Please. For the love of hospitality. Stop putting billiard tables in your bars.

I know how it happens. Someone in a planning meeting says "entertainment!" and everyone nods. An activity! Guests will love it! It'll drive people to the bar!

Here's what actually drives people to the bar — and it isn't a billiard table.

Here's what really happens.

Two guys claim the table within the first hour. They nurse one beer each for the entire session. They eat nothing. They high five occasionally. Everyone else navigates around them.

That's it. That's your entertainment investment.

Don't believe me? Run this experiment tonight.

Go to your nearest neighborhood bar with a billiard table. Find the guys playing. Count their drinks per hour. Count their food orders. Write it down.

Then walk to the bar next door - no billiard table, just good music and comfortable seating. Do the same exercise.

The difference will make you want to sell the billiard table by morning.

Here's the psychology.

When people play billiard their hands are occupied. Their attention is locked on the table. The relaxed, social, let's-order-another-round energy evaporates completely. Nobody flags down a waiter mid-shot. Nobody orders a sharing platter when they're calculating angles.

Billiard creates focus. Bars need flow.

Put a billiard table in your bar and watch your revenue per cover quietly die. And while you're at it - look at how much floor space that table is taking up! Three additional tables in that footprint, each generating food and drink revenue over a four hour evening. Run that number against what the two guys nursing their beers are spending. That's your billiard table's true cost, measured in square meters.

But here's the real problem. It's not the table.

It's what the table represents.

Putting a billiard table in your bar and calling it entertainment is lazy management. And lazy management is very expensive in today's hospitality landscape.

Because the alternative - the thing that actually works - requires effort. It requires creativity. It requires someone who actually cares enough to think beyond the obvious.

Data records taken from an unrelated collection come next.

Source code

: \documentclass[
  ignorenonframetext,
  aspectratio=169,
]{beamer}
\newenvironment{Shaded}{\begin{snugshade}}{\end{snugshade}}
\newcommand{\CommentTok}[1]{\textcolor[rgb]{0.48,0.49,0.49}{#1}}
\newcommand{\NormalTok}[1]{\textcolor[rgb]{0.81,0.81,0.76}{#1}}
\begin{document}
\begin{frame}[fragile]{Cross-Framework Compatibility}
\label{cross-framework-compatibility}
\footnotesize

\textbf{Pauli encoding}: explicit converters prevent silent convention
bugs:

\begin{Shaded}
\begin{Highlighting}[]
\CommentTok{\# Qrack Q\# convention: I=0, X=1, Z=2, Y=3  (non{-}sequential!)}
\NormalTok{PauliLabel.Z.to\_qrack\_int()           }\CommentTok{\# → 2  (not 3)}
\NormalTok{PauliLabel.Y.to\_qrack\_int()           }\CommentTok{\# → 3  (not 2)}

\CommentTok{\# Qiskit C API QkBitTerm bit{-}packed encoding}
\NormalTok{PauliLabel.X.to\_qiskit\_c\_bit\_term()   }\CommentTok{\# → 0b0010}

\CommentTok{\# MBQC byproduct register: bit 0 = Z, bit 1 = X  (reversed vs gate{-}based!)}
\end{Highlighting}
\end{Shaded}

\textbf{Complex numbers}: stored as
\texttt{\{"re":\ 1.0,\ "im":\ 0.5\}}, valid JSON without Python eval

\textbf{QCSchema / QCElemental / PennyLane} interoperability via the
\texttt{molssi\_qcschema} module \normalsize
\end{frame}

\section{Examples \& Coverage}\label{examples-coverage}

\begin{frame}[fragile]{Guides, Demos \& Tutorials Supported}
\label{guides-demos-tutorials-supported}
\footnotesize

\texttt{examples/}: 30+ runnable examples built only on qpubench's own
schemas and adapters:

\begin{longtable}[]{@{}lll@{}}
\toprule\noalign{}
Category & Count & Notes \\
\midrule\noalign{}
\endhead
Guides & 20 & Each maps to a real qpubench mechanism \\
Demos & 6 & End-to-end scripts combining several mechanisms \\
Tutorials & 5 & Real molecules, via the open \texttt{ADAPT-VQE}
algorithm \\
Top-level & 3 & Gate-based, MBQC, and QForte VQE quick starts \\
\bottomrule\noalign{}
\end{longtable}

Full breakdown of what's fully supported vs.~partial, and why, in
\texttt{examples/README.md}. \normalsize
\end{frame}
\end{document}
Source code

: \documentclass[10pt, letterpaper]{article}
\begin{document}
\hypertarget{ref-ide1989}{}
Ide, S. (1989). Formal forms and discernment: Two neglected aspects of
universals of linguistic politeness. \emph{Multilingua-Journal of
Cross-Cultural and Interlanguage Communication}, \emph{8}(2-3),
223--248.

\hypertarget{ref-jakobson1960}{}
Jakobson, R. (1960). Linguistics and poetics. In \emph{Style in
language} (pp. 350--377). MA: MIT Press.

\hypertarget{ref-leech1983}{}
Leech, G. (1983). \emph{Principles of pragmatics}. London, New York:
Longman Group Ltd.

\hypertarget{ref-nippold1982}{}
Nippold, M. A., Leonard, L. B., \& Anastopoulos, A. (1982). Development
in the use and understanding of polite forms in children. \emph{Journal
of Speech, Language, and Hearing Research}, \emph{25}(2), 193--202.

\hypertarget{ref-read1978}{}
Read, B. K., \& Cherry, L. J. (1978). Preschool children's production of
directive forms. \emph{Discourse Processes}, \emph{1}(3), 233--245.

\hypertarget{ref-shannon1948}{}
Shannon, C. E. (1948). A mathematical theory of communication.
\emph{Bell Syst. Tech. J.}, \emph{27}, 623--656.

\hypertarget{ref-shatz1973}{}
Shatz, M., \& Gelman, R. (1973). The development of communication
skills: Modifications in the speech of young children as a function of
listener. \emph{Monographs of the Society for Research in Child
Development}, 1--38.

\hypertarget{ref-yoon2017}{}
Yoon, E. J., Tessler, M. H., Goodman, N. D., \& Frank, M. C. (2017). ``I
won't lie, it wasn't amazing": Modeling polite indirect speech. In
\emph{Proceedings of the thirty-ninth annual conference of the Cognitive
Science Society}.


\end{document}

Infused cocktails. Theme nights. Whiskey flights. House-infused bourbons. Wine pairings with a story behind them. A bartender who knows how to talk to guests and make them feel like the only people in the room. Staff who are trained - properly trained - to engage, recommend and create moments, not just take orders. Live music that sets a mood instead of filling silence.

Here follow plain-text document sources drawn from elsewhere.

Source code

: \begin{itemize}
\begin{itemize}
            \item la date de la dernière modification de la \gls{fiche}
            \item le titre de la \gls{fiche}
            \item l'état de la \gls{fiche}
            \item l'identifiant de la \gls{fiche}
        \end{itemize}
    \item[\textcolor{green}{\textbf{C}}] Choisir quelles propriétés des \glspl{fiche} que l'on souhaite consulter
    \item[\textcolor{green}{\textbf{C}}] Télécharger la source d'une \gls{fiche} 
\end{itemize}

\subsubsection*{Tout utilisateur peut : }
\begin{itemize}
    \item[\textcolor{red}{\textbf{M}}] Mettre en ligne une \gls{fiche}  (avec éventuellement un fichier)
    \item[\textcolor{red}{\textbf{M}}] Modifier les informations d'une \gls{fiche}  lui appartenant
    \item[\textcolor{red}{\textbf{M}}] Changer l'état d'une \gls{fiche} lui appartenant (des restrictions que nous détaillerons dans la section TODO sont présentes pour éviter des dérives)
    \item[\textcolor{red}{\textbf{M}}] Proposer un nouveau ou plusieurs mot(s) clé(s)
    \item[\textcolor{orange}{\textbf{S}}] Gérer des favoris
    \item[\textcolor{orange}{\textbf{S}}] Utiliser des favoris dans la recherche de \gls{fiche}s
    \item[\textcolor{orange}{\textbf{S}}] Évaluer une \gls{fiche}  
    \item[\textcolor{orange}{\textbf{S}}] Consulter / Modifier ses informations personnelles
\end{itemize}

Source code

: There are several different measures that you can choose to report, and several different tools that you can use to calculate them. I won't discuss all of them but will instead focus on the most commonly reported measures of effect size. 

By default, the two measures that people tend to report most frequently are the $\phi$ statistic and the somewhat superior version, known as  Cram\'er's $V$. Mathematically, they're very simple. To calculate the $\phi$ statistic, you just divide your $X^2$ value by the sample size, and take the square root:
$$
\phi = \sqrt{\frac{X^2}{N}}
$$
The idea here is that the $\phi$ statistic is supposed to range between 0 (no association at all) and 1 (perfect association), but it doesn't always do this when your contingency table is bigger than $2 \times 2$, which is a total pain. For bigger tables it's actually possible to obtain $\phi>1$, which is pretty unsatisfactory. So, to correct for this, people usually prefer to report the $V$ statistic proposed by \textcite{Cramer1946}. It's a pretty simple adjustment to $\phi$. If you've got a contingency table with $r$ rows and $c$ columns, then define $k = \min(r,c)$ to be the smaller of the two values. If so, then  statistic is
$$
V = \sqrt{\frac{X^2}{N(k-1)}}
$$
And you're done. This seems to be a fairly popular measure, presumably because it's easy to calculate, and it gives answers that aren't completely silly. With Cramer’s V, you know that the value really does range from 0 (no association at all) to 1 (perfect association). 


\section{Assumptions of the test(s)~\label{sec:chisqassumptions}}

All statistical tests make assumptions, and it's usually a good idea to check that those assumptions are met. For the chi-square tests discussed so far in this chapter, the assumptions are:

That's what fills a bar. That's what drives a second round, a third round, a late night cheese board nobody planned on ordering.

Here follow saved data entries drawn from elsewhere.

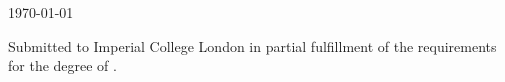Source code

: \begin{titlepage}



{\large \today} %


\vfill %
Submitted to Imperial College London in partial fulfillment of the requirements for the degree of \degreetype.

\end{titlepage}
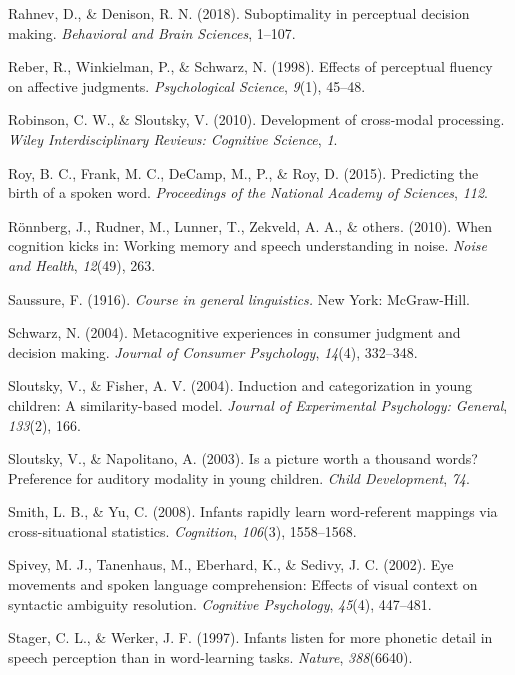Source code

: \documentclass[english,,man,floatsintext]{apa6}
\theoremstyle{definition}
\theoremstyle{definition}
\theoremstyle{definition}
\theoremstyle{remark}
\begin{document}
\hypertarget{ref-rahnev2018}{}
Rahnev, D., \& Denison, R. N. (2018). Suboptimality in perceptual
decision making. \emph{Behavioral and Brain Sciences}, 1--107.

\hypertarget{ref-reber98}{}
Reber, R., Winkielman, P., \& Schwarz, N. (1998). Effects of perceptual
fluency on affective judgments. \emph{Psychological Science},
\emph{9}(1), 45--48.

\hypertarget{ref-robinson2010}{}
Robinson, C. W., \& Sloutsky, V. (2010). Development of cross-modal
processing. \emph{Wiley Interdisciplinary Reviews: Cognitive Science},
\emph{1}.

\hypertarget{ref-roy2015}{}
Roy, B. C., Frank, M. C., DeCamp, M., P., \& Roy, D. (2015). Predicting
the birth of a spoken word. \emph{Proceedings of the National Academy of
Sciences}, \emph{112}.

\hypertarget{ref-ronnberg2010}{}
Rönnberg, J., Rudner, M., Lunner, T., Zekveld, A. A., \& others. (2010).
When cognition kicks in: Working memory and speech understanding in
noise. \emph{Noise and Health}, \emph{12}(49), 263.

\hypertarget{ref-saussure1916}{}
Saussure, F. (1916). \emph{Course in general linguistics.} New York:
McGraw-Hill.

\hypertarget{ref-schwarz2004}{}
Schwarz, N. (2004). Metacognitive experiences in consumer judgment and
decision making. \emph{Journal of Consumer Psychology}, \emph{14}(4),
332--348.

\hypertarget{ref-sloutsky2004}{}
Sloutsky, V., \& Fisher, A. V. (2004). Induction and categorization in
young children: A similarity-based model. \emph{Journal of Experimental
Psychology: General}, \emph{133}(2), 166.

\hypertarget{ref-sloutsky2003}{}
Sloutsky, V., \& Napolitano, A. (2003). Is a picture worth a thousand
words? Preference for auditory modality in young children. \emph{Child
Development}, \emph{74}.

\hypertarget{ref-smith08}{}
Smith, L. B., \& Yu, C. (2008). Infants rapidly learn word-referent
mappings via cross-situational statistics. \emph{Cognition},
\emph{106}(3), 1558--1568.

\hypertarget{ref-spivey2002}{}
Spivey, M. J., Tanenhaus, M., Eberhard, K., \& Sedivy, J. C. (2002). Eye
movements and spoken language comprehension: Effects of visual context
on syntactic ambiguity resolution. \emph{Cognitive Psychology},
\emph{45}(4), 447--481.

\hypertarget{ref-stager1997}{}
Stager, C. L., \& Werker, J. F. (1997). Infants listen for more phonetic
detail in speech perception than in word-learning tasks. \emph{Nature},
\emph{388}(6640).
\end{document}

The billiard table is what happens when nobody wants to do any of that work. When management decides that guests can entertain themselves and quietly hopes for the best.

And before anyone says this is the bar manager's problem - sit at your own bar first.

When did you last spend two hours at your hotel bar on a Tuesday evening? Not to inspect it. Not to greet a VIP. Actually sit there as a guest would - order a drink, wait for the menu, feel the music, watch the staff. Experience what your guests experience.

Most bar managers haven't done this recently. Most GMs haven't either. And it shows.

Because if they had - the billiard table wouldn't be there. And neither would half the other things quietly killing the atmosphere.

Lazy management is expensive. The billiard table is just the most visible symptom.

Put a live DJ there instead. Or a jazz trio. Or literally just better lighting and a cocktail menu worth reading.

Anything but the billiard table.

You're welcome. 😄

For a masterclass in what genuinely engaged management looks like across an entire resort - and what it does to your F&B revenue - read Three Resorts. One Beach. One Winner.

And if you want to see how the same lazy management thinking plays out at a much bigger commercial scale - with a much bigger empty space - The Ballroom Trap will feel very familiar.

xoxo, Bored Hotelier 😉


Frequently Asked Questions

Does a billiard table increase bar revenue in hotels? No. It reduces it. Hands occupied with a cue means nobody is flagging down a waiter. Attention locked on the table means nobody is ordering another round. The floor space alone — three additional revenue-generating tables in that footprint — tells you everything you need to know before you even look at a spend-per-cover report.

Are there situations where games like billiard, darts or table football actually work in a bar? Yes — exactly one. When guests are paying for the game itself. An arcade bar concept where every game costs $3 to $5, the music is loud, the beer is cold and the whole experience is the product — that works. You're selling the game! In any other configuration, where the game is free and you're relying on it to drive F&B spend — no.

Where should a hotel put a billiard table if not in the bar? A games room. If you must have one. Quiet, separate from any F&B outlet, with no expectation of revenue beyond keeping families occupied for twenty minutes on a rainy afternoon. The games room exists so that the billiard table doesn't end up somewhere it can do real damage. Just don't put a bar in the games room and call it entertainment strategy.

How do you increase revenue per cover in a hotel bar? Start by removing everything that gives guests a reason not to order. Then add everything that creates a reason to stay — storytelling, atmosphere, music, engaged staff, a cocktail menu worth reading. Revenue per cover is a direct reflection of how much a guest wants to be in your bar.